TASK STATEMENT
Write out the entries below exactly, starting at the first line and stopping after the line that contains "- [x] Add subtle"; skip all pictures.

[Document images with source code]
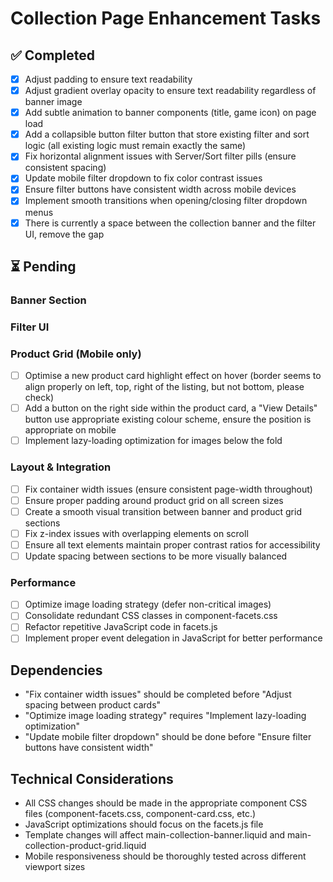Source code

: # Collection Page Enhancement Tasks

## ✅ Completed

- [x] Adjust padding to ensure text readability
- [x] Adjust gradient overlay opacity to ensure text readability regardless of banner image
- [x] Add subtle animation to banner components (title, game icon) on page load
- [x] Add a collapsible button filter button that store existing filter and sort logic (all existing logic must remain exactly the same)
- [x] Fix horizontal alignment issues with Server/Sort filter pills (ensure consistent spacing)
- [x] Update mobile filter dropdown to fix color contrast issues
- [x] Ensure filter buttons have consistent width across mobile devices
- [x] Implement smooth transitions when opening/closing filter dropdown menus
- [x] There is currently a space between the collection banner and the filter UI, remove the gap

## ⏳ Pending

### Banner Section
<!-- All banner section tasks are now complete -->

### Filter UI
<!-- All filter UI tasks are now complete -->

### Product Grid (Mobile only)
- [ ] Optimise a new product card highlight effect on hover (border seems to align properly on left, top, right of the listing, but not bottom, please check)
- [ ] Add a button on the right side within the product card, a "View Details" button use appropriate existing colour scheme, ensure the position is appropriate on mobile
- [ ] Implement lazy-loading optimization for images below the fold

### Layout & Integration
- [ ] Fix container width issues (ensure consistent page-width throughout)
- [ ] Ensure proper padding around product grid on all screen sizes
- [ ] Create a smooth visual transition between banner and product grid sections
- [ ] Fix z-index issues with overlapping elements on scroll
- [ ] Ensure all text elements maintain proper contrast ratios for accessibility
- [ ] Update spacing between sections to be more visually balanced

### Performance
- [ ] Optimize image loading strategy (defer non-critical images)
- [ ] Consolidate redundant CSS classes in component-facets.css
- [ ] Refactor repetitive JavaScript code in facets.js
- [ ] Implement proper event delegation in JavaScript for better performance

## Dependencies
- "Fix container width issues" should be completed before "Adjust spacing between product cards"
- "Optimize image loading strategy" requires "Implement lazy-loading optimization"
- "Update mobile filter dropdown" should be done before "Ensure filter buttons have consistent width"

## Technical Considerations
- All CSS changes should be made in the appropriate component CSS files (component-facets.css, component-card.css, etc.)
- JavaScript optimizations should focus on the facets.js file
- Template changes will affect main-collection-banner.liquid and main-collection-product-grid.liquid
- Mobile responsiveness should be thoroughly tested across different viewport sizes 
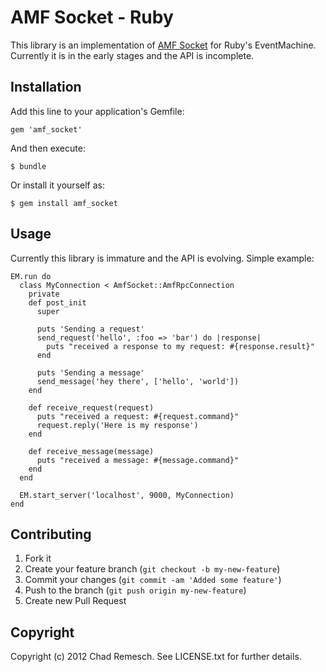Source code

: # AMF Socket - Ruby

This library is an implementation of [AMF Socket](https://github.com/chadrem/amf_socket) for Ruby's EventMachine.
Currently it is in the early stages and the API is incomplete.

## Installation

Add this line to your application's Gemfile:

    gem 'amf_socket'

And then execute:

    $ bundle

Or install it yourself as:

    $ gem install amf_socket

## Usage

Currently this library is immature and the API is evolving.
Simple example:

    EM.run do
      class MyConnection < AmfSocket::AmfRpcConnection
        private
        def post_init
          super

          puts 'Sending a request'
          send_request('hello', :foo => 'bar') do |response|
            puts "received a response to my request: #{response.result}"
          end

          puts 'Sending a message'
          send_message('hey there', ['hello', 'world'])
        end

        def receive_request(request)
          puts "received a request: #{request.command}"
          request.reply('Here is my response')
        end

        def receive_message(message)
          puts "received a message: #{message.command}"
        end
      end

      EM.start_server('localhost', 9000, MyConnection)
    end

## Contributing

1. Fork it
2. Create your feature branch (`git checkout -b my-new-feature`)
3. Commit your changes (`git commit -am 'Added some feature'`)
4. Push to the branch (`git push origin my-new-feature`)
5. Create new Pull Request

## Copyright

Copyright (c) 2012 Chad Remesch. See LICENSE.txt for further details.
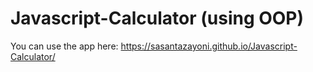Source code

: # Javascript-Calculator (using OOP)

You can use the app here: https://sasantazayoni.github.io/Javascript-Calculator/
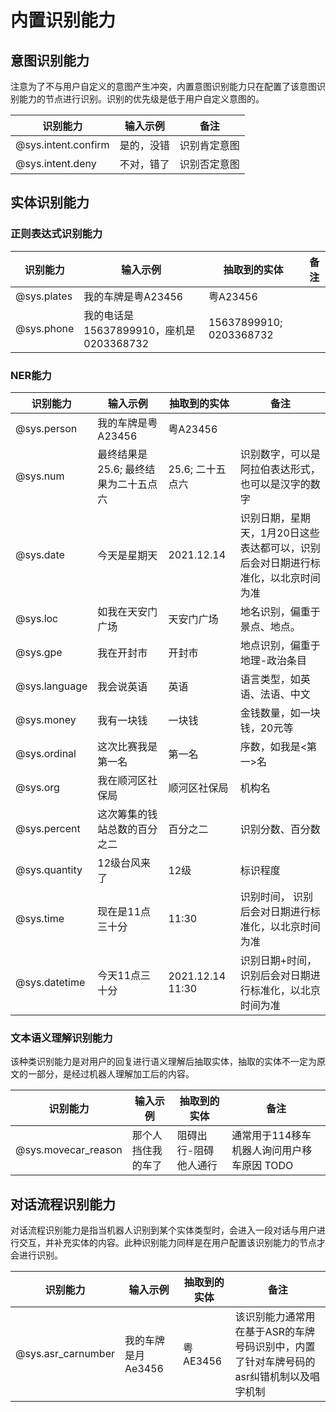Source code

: # 内置识别能力

## 意图识别能力
注意为了不与用户自定义的意图产生冲突，内置意图识别能力只在配置了该意图识别能力的节点进行识别。识别的优先级是低于用户自定义意图的。

| 识别能力            | 输入示例  | 备注         |
|---------------------|-------|------------|
| @sys.intent.confirm | 是的，没错 | 识别肯定意图 |
| @sys.intent.deny    | 不对，错了 | 识别否定意图 |

## 实体识别能力
### 正则表达式识别能力
| 识别能力    | 输入示例                               | 抽取到的实体            | 备注 |
|-------------|------------------------------------|-------------------------|------|
| @sys.plates | 我的车牌是粤A23456                     | 粤A23456                |      |
| @sys.phone  | 我的电话是15637899910，座机是0203368732 | 15637899910; 0203368732 |      |


### NER能力
| 识别能力      | 输入示例                             | 抽取到的实体     | 备注                                                                          |
|---------------|----------------------------------|------------------|-------------------------------------------------------------------------------|
| @sys.person   | 我的车牌是粤A23456                   | 粤A23456         |                                                                               |
| @sys.num      | 最终结果是25.6; 最终结果为二十五点六 | 25.6; 二十五点六 | 识别数字，可以是阿拉伯表达形式，也可以是汉字的数字                              |
| @sys.date     | 今天是星期天                         | 2021.12.14       | 识别日期，星期天，1月20日这些表达都可以，识别后会对日期进行标准化，以北京时间为准 |
| @sys.loc      | 如我在天安门广场                     | 天安门广场       | 地名识别，偏重于景点、地点。                                                     |
| @sys.gpe      | 我在开封市                           | 开封市           | 地点识别，偏重于地理-政治条目                                                  |
| @sys.language | 我会说英语                           | 英语             | 语言类型，如英语、法语、中文                                                     |
| @sys.money    | 我有一块钱                           | 一块钱           | 金钱数量，如一块钱，20元等                                                      |
| @sys.ordinal  | 这次比赛我是第一名                   | 第一名           | 序数，如我是<第一>名                                                           |
| @sys.org      | 我在顺河区社保局                     | 顺河区社保局     | 机构名                                                                        |
| @sys.percent  | 这次筹集的钱站总数的百分之二         | 百分之二         | 识别分数、百分数                                                               |
| @sys.quantity | 12级台风来了                         | 12级             | 标识程度                                                                      |
| @sys.time     | 现在是11点三十分                     | 11:30            | 识别时间， 识别后会对日期进行标准化，以北京时间为准                             |
| @sys.datetime | 今天11点三十分                       | 2021.12.14 11:30 | 识别日期+时间，识别后会对日期进行标准化，以北京时间为准                         |

### 文本语义理解识别能力
该种类识别能力是对用户的回复进行语义理解后抽取实体，抽取的实体不一定为原文的一部分，是经过机器人理解加工后的内容。

| 识别能力            | 输入示例           | 抽取到的实体          | 备注                                       |
|---------------------|----------------|-----------------|------------------------------------------|
| @sys.movecar_reason | 那个人挡住我的车了 | 阻碍出行-阻碍他人通行 | 通常用于114移车机器人询问用户移车原因 TODO |

## 对话流程识别能力
对话流程识别能力是指当机器人识别到某个实体类型时，会进入一段对话与用户进行交互，并补充实体的内容。此种识别能力同样是在用户配置该识别能力的节点才会进行识别。

| 识别能力           | 输入示例           | 抽取到的实体 | 备注                                                                                  |
|--------------------|----------------|-------------|-------------------------------------------------------------------------------------|
| @sys.asr_carnumber | 我的车牌是月Ae3456 | 粤AE3456     | 该识别能力通常用在基于ASR的车牌号码识别中，内置了针对车牌号码的asr纠错机制以及唱字机制 |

ANSWER BOX
Source code

: # Collection Page Enhancement Tasks

## ✅ Completed

- [x] Adjust padding to ensure text readability
- [x] Adjust gradient overlay opacity to ensure text readability regardless of banner image
- [x] Add subtle animation to banner components (title, game icon) on page load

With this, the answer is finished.